[Collected data]
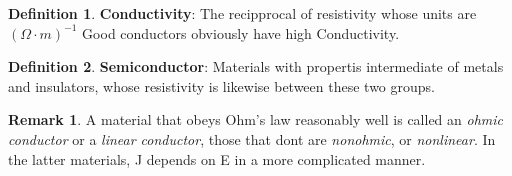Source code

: \documentclass[12pt]{amsart}
\theoremstyle{definition}
\newtheorem{definition}{Definition} %
\newtheorem*{remark}{Remark}        %
\numberwithin{equation}{theorem}    %
\begin{document}
\begin{definition}
    \textbf{Conductivity}:
    The recipprocal of resistivity whose units are $(\Omega \cdot m)^{-1}$ Good conductors
    obviously have high Conductivity.
\end{definition}

\begin{definition}
    \textbf{Semiconductor}:
    Materials with propertis intermediate of metals and insulators, whose 
    resistivity is likewise between these two groups.
\end{definition}

\begin{remark}
    A material that obeys Ohm’s law reasonably well is called an \textit{ohmic 
    conductor} or a \textit{linear conductor}, those that dont are \textit{nonohmic}, 
    or \textit{nonlinear}. In the latter materials, J depends on E in a more complicated manner.
\end{remark}
\end{document}
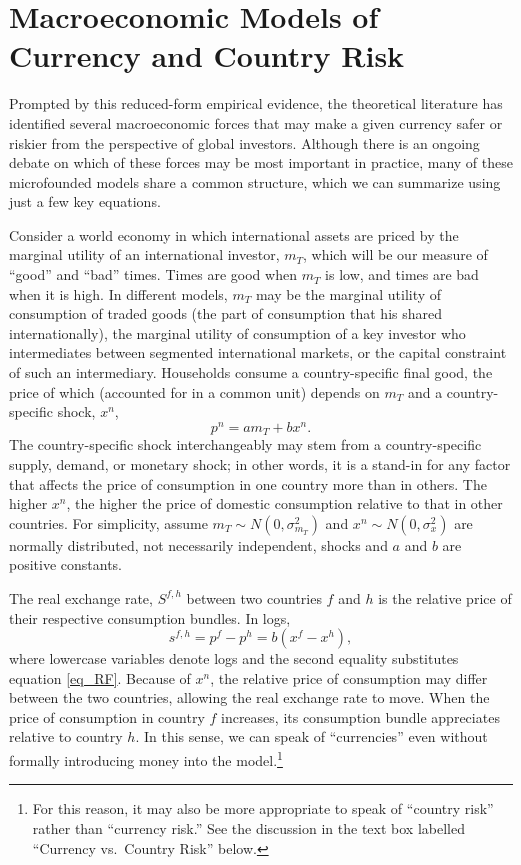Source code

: \documentclass{ar-1col}
\begin{document}
\section{Macroeconomic Models of Currency and Country Risk\label{sec_theory}}

Prompted by this reduced-form empirical evidence, the theoretical literature has identified several macroeconomic forces that may make a given currency safer or riskier from the perspective of global investors. Although there is an ongoing debate on which of these forces may be most important in practice, many of these microfounded models share a common structure, which we can summarize using just a few key equations.

Consider a world economy in which international assets are priced by the marginal utility of an international investor, $m_T$, which will be our measure of ``good'' and ``bad'' times. Times are good when $m_T$ is low, and times are bad when it is high. In different models, $m_T$ may be the marginal utility of consumption of traded goods (the part of consumption that his shared internationally), the marginal utility of consumption of a key investor who intermediates between segmented international markets, or the capital constraint of such an intermediary. Households consume a country-specific final good, the price of which (accounted for in a common unit) depends on $m_T$ and a country-specific shock, $x^n$,
\begin{equation}
  p^{n} = a m_T + b x^{n}.  
  \label{eq_RF}
\end{equation}%
The country-specific shock interchangeably may stem from a country-specific supply, demand, or monetary shock; in other words, it is a stand-in for any factor that affects the price of consumption in one country more than in others. The higher $x^{n}$, the higher the price of domestic consumption relative to that in other countries. For simplicity, assume $m_{T} \sim N(0, \sigma^2_{m_{T}})$ and $x^{n} \sim N(0,\sigma^2_x) $ are normally distributed, not necessarily independent, shocks and $a$ and $b$ are positive constants.

The real exchange rate, $S^{f, h}$ between two countries $f$ and $h$ is the relative price of their respective consumption bundles. In logs,
\begin{equation}
  s^{f,h} 
  = p^f - p^h 
  = b(x^f - x^h),
\label{eq_RER}
\end{equation}
where lowercase variables denote logs and the second equality substitutes equation \ref{eq_RF}. Because of $x^{n}$, the relative price of consumption may differ between the two countries, allowing the real exchange rate to move. When the price of consumption in country $f$ increases, its consumption bundle appreciates relative to country $h$. In this sense, we can speak of ``currencies'' even without formally introducing money into the model.\footnote{For this reason, it may also be more appropriate to speak of ``country risk'' rather than ``currency risk.'' See the discussion in the text box labelled ``Currency vs.~Country Risk'' below. }
\end{document}
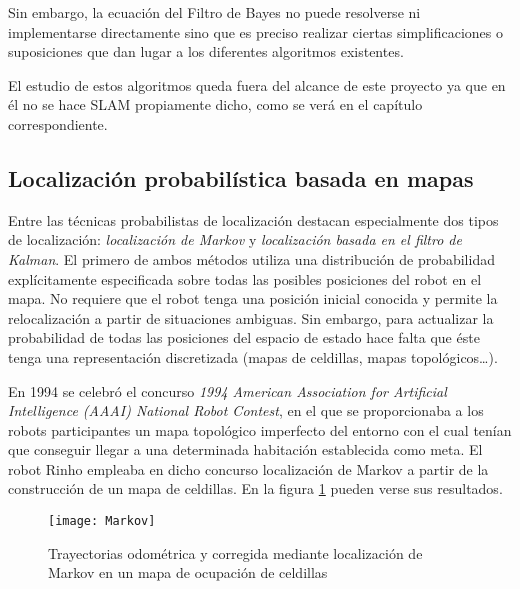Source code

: Sin embargo, la ecuación del Filtro de Bayes no puede resolverse ni implementarse directamente sino que es preciso realizar ciertas simplificaciones o suposiciones que dan lugar a los diferentes algoritmos existentes.

El estudio de estos algoritmos queda fuera del alcance de este proyecto ya que en él no se hace SLAM propiamente dicho, como se verá en el capítulo correspondiente. %

\subsection {Localización probabilística basada en mapas}

Entre las técnicas probabilistas de localización destacan especialmente dos tipos de localización: \emph{localización de Markov} y \emph{localización basada en el filtro de Kalman}. El primero de ambos métodos utiliza una distribución de probabilidad explícitamente especificada sobre todas las posibles posiciones del robot en el mapa. No requiere que el robot tenga una posición inicial conocida y permite la relocalización a partir de situaciones ambiguas. Sin embargo, para actualizar la probabilidad de todas las posiciones del espacio de estado hace falta que éste tenga una representación discretizada (mapas de celdillas, mapas topológicos\ldots).

En 1994 se celebró el concurso \emph{1994 American Association for Artificial Intelligence (AAAI) National Robot Contest}, en el que se proporcionaba a los robots participantes un mapa topológico imperfecto del entorno con el cual tenían que conseguir llegar a una determinada habitación establecida como meta. El robot Rinho empleaba en dicho concurso localización de Markov a partir de la construcción de un mapa de celdillas. En la figura \ref{fg:MarkovGrid} pueden verse sus resultados.

\begin{figure}[h]
  \centering\texttt{[image: Markov]}\\
  \caption{\cite{Fox99} Trayectorias odométrica y corregida mediante localización de Markov en un mapa de ocupación de celdillas}\label{fg:MarkovGrid}
\end{figure}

To do
The expected answer is a number and nothing else: how many lines above include the word "documentclass".

Answer to this problem
2